We are also investing in the single-family build-to-rent sector. This is another business we believe has great potential. This quarter, we formed a joint venture with BB Living, an established build-to-rent developer and a large financial partner in a $400 million joint venture to purposely build and operate single-family rental communities. We are initially targeting the Phoenix, Denver, Las Vegas, Jacksonville, Dallas, Houston and Boise markets. While Toll Brothers has committed a relatively modest $60 million to this partnership, we believe this investment will produce strong returns over time. It's viewed as an ancillary income stream. We see this as more and more renters may prefer to raise a family or live in a single-family home versus a apartment complex or community or building. And so it is part of our Apartment Living group.
The venture will be marketed as BB Living. It will not be branded Toll Brothers. Our role is as financial partner, but also [to offer] parental supervision of operations. We will be looking at land opportunities because it's in markets that we are in. We will be helping with architecture. We will be helping with construction. BB will play the lead role when it comes to management and lease up. The locations are primarily in masterplanned communities -- large masterplanned communities -- that have a wide variety of price points and products now, and the master plan developers are excited to bring in a single-family or townhome product that looks the same as many of the other builders -- the for-sale builder's products. It'll just happen to be a rental. The buyer demographic is primarily younger families that, as I said, want to rent, but they want to raise a family, want a rent in a home and BB Living has had great success before us in Phoenix. We will now be joining them for future opportunities in Phoenix and expanding their operation into the markets I mentioned earlier.
As we noted previously, this is the first and biggest, but by no means the last we'll see, hear, and report of strategic commitments by for-sale home builders in the single-family built for rent space.
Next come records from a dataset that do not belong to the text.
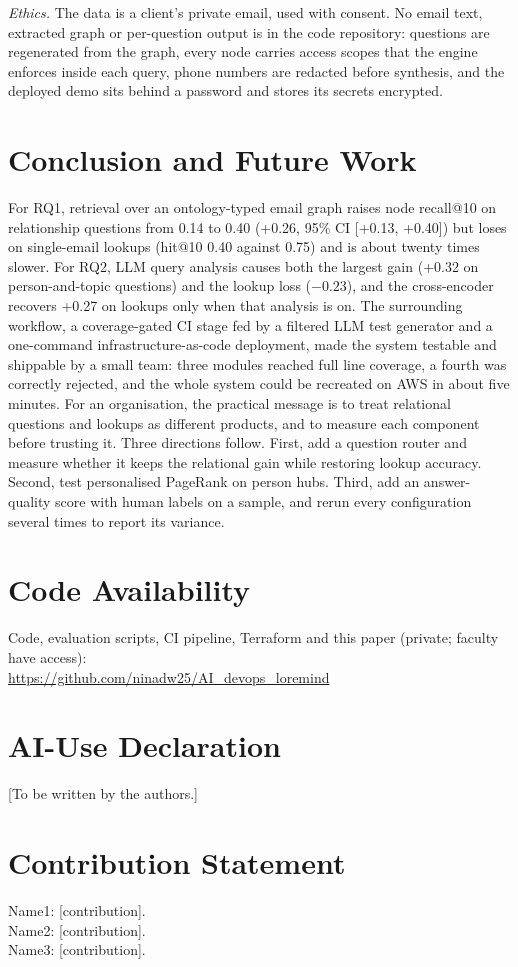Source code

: \documentclass[12pt,onecolumn,draftclsnofoot]{IEEEtran}
\begin{document}
\emph{Ethics.} The data is a client's private email, used with consent. No email text, extracted graph or per-question output is in the code repository: questions are regenerated from the graph, every node carries access scopes that the engine enforces inside each query, phone numbers are redacted before synthesis, and the deployed demo sits behind a password and stores its secrets encrypted.

\section{Conclusion and Future Work}

For RQ1, retrieval over an ontology-typed email graph raises node recall@10 on relationship questions from 0.14 to 0.40 (+0.26, 95\% CI [+0.13, +0.40]) but loses on single-email lookups (hit@10 0.40 against 0.75) and is about twenty times slower. For RQ2, LLM query analysis causes both the largest gain (+0.32 on person-and-topic questions) and the lookup loss ($-0.23$), and the cross-encoder recovers +0.27 on lookups only when that analysis is on. The surrounding workflow, a coverage-gated CI stage fed by a filtered LLM test generator and a one-command infrastructure-as-code deployment, made the system testable and shippable by a small team: three modules reached full line coverage, a fourth was correctly rejected, and the whole system could be recreated on AWS in about five minutes. For an organisation, the practical message is to treat relational questions and lookups as different products, and to measure each component before trusting it. Three directions follow. First, add a question router and measure whether it keeps the relational gain while restoring lookup accuracy. Second, test personalised PageRank on person hubs. Third, add an answer-quality score with human labels on a sample, and rerun every configuration several times to report its variance.

\section*{Code Availability}
Code, evaluation scripts, CI pipeline, Terraform and this paper (private; faculty have access):\\
\url{https://github.com/ninadw25/AI_devops_loremind}

\section*{AI-Use Declaration}
[To be written by the authors.]

\section*{Contribution Statement}
\noindent Name1: [contribution].\\
Name2: [contribution].\\
Name3: [contribution].



\end{document}
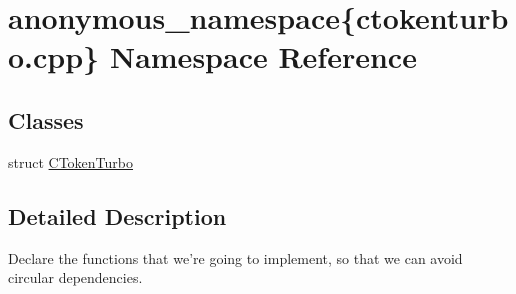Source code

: \hypertarget{namespaceanonymous__namespace_02ctokenturbo_8cpp_03}{\section{anonymous\-\_\-namespace\{ctokenturbo.\-cpp\} Namespace Reference}
\label{namespaceanonymous__namespace_02ctokenturbo_8cpp_03}
}
\subsection*{Classes}
\begin{DoxyCompactItemize}
\item 
struct \hyperlink{structanonymous__namespace_02ctokenturbo_8cpp_03_1_1CTokenTurbo}{C\-Token\-Turbo}
\end{DoxyCompactItemize}


\subsection{Detailed Description}
Declare the functions that we're going to implement, so that we can avoid circular dependencies. 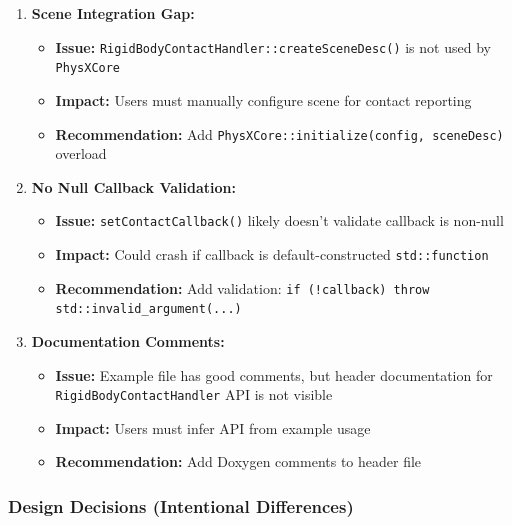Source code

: \begin{enumerate}
    \item \textbf{Scene Integration Gap:}
    \begin{itemize}
        \item \textbf{Issue:} \texttt{RigidBodyContactHandler::createSceneDesc()} is not used by \texttt{PhysXCore}
        \item \textbf{Impact:} Users must manually configure scene for contact reporting
        \item \textbf{Recommendation:} Add \texttt{PhysXCore::initialize(config, sceneDesc)} overload
    \end{itemize}

    \item \textbf{No Null Callback Validation:}
    \begin{itemize}
        \item \textbf{Issue:} \texttt{setContactCallback()} likely doesn't validate callback is non-null
        \item \textbf{Impact:} Could crash if callback is default-constructed \texttt{std::function}
        \item \textbf{Recommendation:} Add validation: \texttt{if (!callback) throw std::invalid\_argument(...)}
    \end{itemize}

    \item \textbf{Documentation Comments:}
    \begin{itemize}
        \item \textbf{Issue:} Example file has good comments, but header documentation for \texttt{RigidBodyContactHandler} API is not visible
        \item \textbf{Impact:} Users must infer API from example usage
        \item \textbf{Recommendation:} Add Doxygen comments to header file
    \end{itemize}
\end{enumerate}

\subsubsection{Design Decisions (Intentional Differences)}

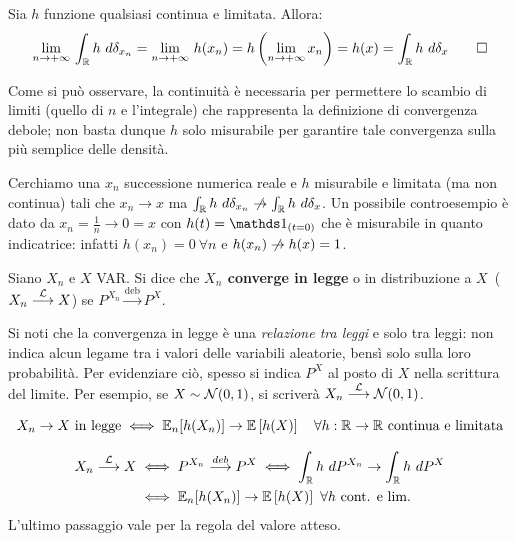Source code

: \begin{dimo}
  Sia $h$ funzione qualsiasi continua e limitata. Allora:
  $$\lim_{n \to +\infty} \, \int_\mathbb R h \ d \delta_{x_n} = \lim_{n \to +\infty} \,  h(x_n) = h\left(\lim_{n \to +\infty} x_n\right) = h(x) = \int_\mathbb R h \ d \delta_x \qedhere$$
\end{dimo}

Come si può osservare, la continuità è necessaria per permettere lo scambio di limiti (quello di $n$ e l'integrale) che rappresenta la definizione di convergenza debole; non basta dunque $h$ solo misurabile per garantire tale convergenza sulla più semplice delle densità.

\smallskip
\begin{cese}
  Cerchiamo una $x_n$ successione numerica reale e $h$ misurabile e limitata (ma non continua) tali che $x_n \to x$ ma $\int_\RR h \ d \delta_{x_n} \centernot\to \int_\RR h \ d \delta_x$.
  Un possibile controesempio è dato da $x_n = \frac 1 n\to 0 = x$ con $h(t) = \Ind_{ (t = 0) }$ che è misurabile in quanto indicatrice: infatti $h(x_n) = 0 \ \forall n$ e $h(x_n) \centernot\to h(x) = 1$.
\end{cese}

\medskip
\begin{defn}
  Siano $X_n$ e $X$ VAR. Si dice che \textbf{$X_n$ converge in legge} o in distribuzione a $X \, $  ($X_n \stackrel{\mathcal L}{\longrightarrow} X$) se $P^{X_n}\xrightarrow{\text{deb}} P^X$.
\end{defn}

Si noti che la convergenza in legge è una \emph{relazione tra leggi} e solo tra leggi: non indica alcun legame tra i valori delle variabili aleatorie, bensì solo sulla loro probabilità.
Per evidenziare ciò, spesso si indica $P^X$ al posto di $X$ nella scrittura del limite.
Per esempio, se $X \sim \mathcal N(0,1)$, si scriverà $X_n \stackrel{\mathcal L}{\longrightarrow} \mathcal N(0,1) $.

\medskip
\begin{teob}[\JPTh{18.1}]
  $$X_n\to X \text{ in legge} \iff \mathbb E_n[h(X_n)]\to \mathbb E \left[ h(X) \right] \quad \forall h:\mathbb R\to \mathbb R \text{ continua e limitata}$$
\end{teob}

\begin{dimo}
  \Fixvmode
  \begin{align*}
    X_n \stackrel{\mathcal L}{\longrightarrow} X
    & \iff P^{X_n} \stackrel{deb}{\longrightarrow} P^X
    \iff \int_\mathbb R h \ dP^{X_n}\to \int_\mathbb R h \ dP^{X}\\
    & \iff \mathbb E_n[h(X_n)]\to \mathbb E \left[ h(X) \right] \ \forall h \text{ cont. e lim.}
  \end{align*}
  L'ultimo passaggio vale per la regola del valore atteso.
\end{dimo}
Just about two weeks ago, Clayton Homes ceo Kevin Clayton mentioned that the nation's largest builder and distributor of manufactured homes and, now, a top 15-ranked site-build operator, is piloting build-for-rent home communities within some of its massive geographical footprint.
Fundamental demand for single-family for-rent taps two robust--and growing--well-springs of household economics these days, one being the rent-by-necessity group of mostly younger families for whom down payment hurdles, monthly payment challenges, interest rate pressures, and rising for-sale prices have put homeownership beyond their means, at least temporarily.
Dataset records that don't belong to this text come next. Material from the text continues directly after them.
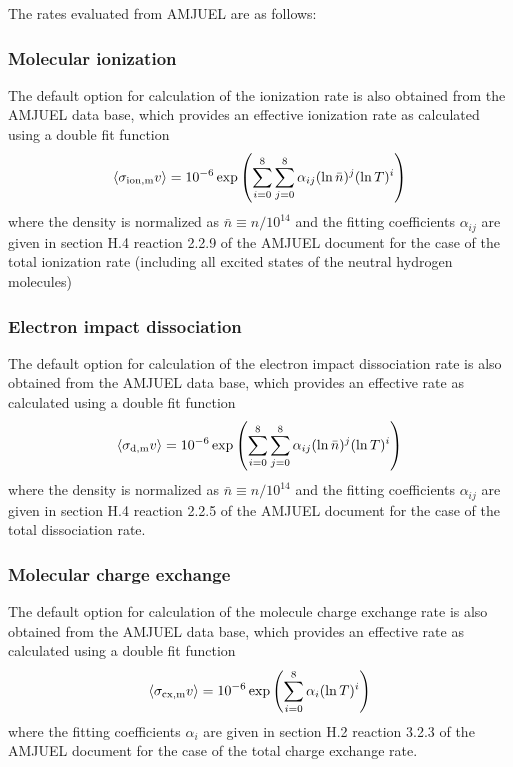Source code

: \documentclass[amsmath,amssymb,a4]{revtex4-2}
\begin{document}
The rates evaluated from AMJUEL are as follows:
\subsubsection*{Molecular ionization}
The default option for calculation of the ionization rate is also obtained from the AMJUEL data base, which provides an effective ionization rate as calculated using a double fit function
\begin{equation}\label{ionization_AMJUEL}
    \langle\sigma_{\rm ion,m} v\rangle = 10^{-6} \exp\left( \sum_{i=0}^8\sum_{j=0}^8 \alpha_{ij} (\ln \bar n)^j (\ln T)^i \right) %
\end{equation}
where the density is normalized as $\bar n \equiv n / 10^{14}$ and the fitting coefficients $\alpha_{ij}$ are given in section H.4 reaction 2.2.9 of the AMJUEL document for the case of the total ionization rate (including all excited states of the neutral hydrogen molecules)

\subsubsection*{Electron impact dissociation}
The default option for calculation of the electron impact dissociation rate is also obtained from the AMJUEL data base, which provides an effective rate as calculated using a double fit function
\begin{equation}\label{ionization_AMJUEL}
    \langle\sigma_{\rm d,m} v\rangle = 10^{-6} \exp\left( \sum_{i=0}^8\sum_{j=0}^8 \alpha_{ij} (\ln \bar n)^j (\ln T)^i \right) %
\end{equation}
where the density is normalized as $\bar n \equiv n / 10^{14}$ and the fitting coefficients $\alpha_{ij}$ are given in section H.4 reaction 2.2.5 of the AMJUEL document for the case of the total dissociation rate.

\subsubsection*{Molecular charge exchange}
The default option for calculation of the molecule charge exchange rate is also obtained from the AMJUEL data base, which provides an effective rate as calculated using a double fit function
\begin{equation}\label{molecular_charge_exchange}
    \langle\sigma_{\rm cx,m} v\rangle = 10^{-6} \exp\left( \sum_{i=0}^8 \alpha_{i}  (\ln T)^i \right)  %
\end{equation}
where the fitting coefficients $\alpha_{i}$ are given in section {H.2} reaction {3.2.3} of the AMJUEL document for the case of the total charge exchange rate.
\end{document}

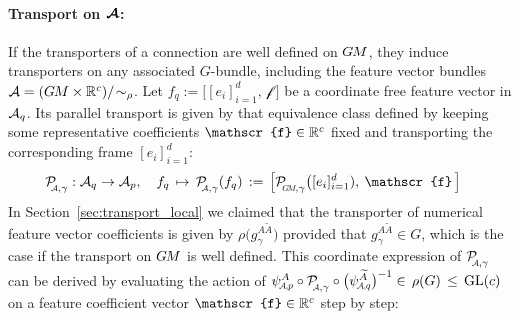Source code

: \paragraph{Transport on $\boldsymbol{\mathcal{A}}$:}
If the transporters of a connection are well defined on $G\mkern-1.4muM$, they induce transporters on any associated $G$-bundle, including the feature vector bundles $\mathcal{A}=(G\mkern-1.4muM\times\mathbb{R}^c)/\!\sim_\rho$.
Let $f_q := \big[[e_i]_{i=1}^d,\,\mathscr{f}\:\!\big]$ be a coordinate free feature vector in $\mathcal{A}_q$.
Its parallel transport is given by that equivalence class defined by keeping some representative coefficients $\mathscr{f}\in \R^c$ fixed and transporting the corresponding frame $[e_i]_{i=1}^d$:
\begin{align}\label{eq:transporter_A_def}
    \PAgamma: \A_q &\to \A_p, \quad
    f_q \,\mapsto\, \PAgamma(f_q) \,:=\, \pig[\PGMgamma\big([e_i]_{i=1}^d),\: \mathscr{f} \,\pig]
\end{align}
In Section~\ref{sec:transport_local} we claimed that the transporter of numerical feature vector coefficients is given by $\rho\big(g_\gamma^{A\widetilde{A}}\big)$ provided that $g_\gamma^{A\widetilde{A}}\in G$, which is the case if the transport on $G\mkern-1.4muM$ is well defined.
This coordinate expression of $\PAgamma$ can be derived by evaluating the action of
$\psiAp^A \circ \PAgamma \circ \big(\psiAq^{\widetilde{A}}\big)^{-1} \in\, \rho(G)\, \leq\, \GL{c}$
on a feature coefficient vector $\mathscr{f}\in\R^c$ step by step:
The other group, whose magnitude and clout are on an upward trajectory, are households who could afford to buy, but choose to rent--opting for the flexibility, the simplicity, the relatively bother-free, "less strings-attached" lifestyle that not owning lends--and, yet, want to do so in a detached, single-family house in a new residential community.

As Yearley notes, this group wants to rent, but prefers doing so in horizontal neighborhoods rather than vertical apartment communities. Now, Toll adds to its array of offerings in almost every imaginable housing preference type and every real estate location and community format.
A number of big builders are already producing some of their new-home stock for purposes of supplying single-family rental property management enterprises that emerged in the wake of the foreclosure crisis and gained traction as a real estate asset class by amassing cheaply-acquired distressed properties and leveraging technology to manage them as rentals. Meanwhile, the urban higher-end and luxury apartment market took off during those same years, starting early on in during the economic recovery. The rapid uptake, particularly for the Class A, highly amenitized, and luxuriously finished apartments in more and more major urban areas exposed a heretofore un-pronounced and now-expanding marketplace of renters by preference: those who could buy, but choose to rent.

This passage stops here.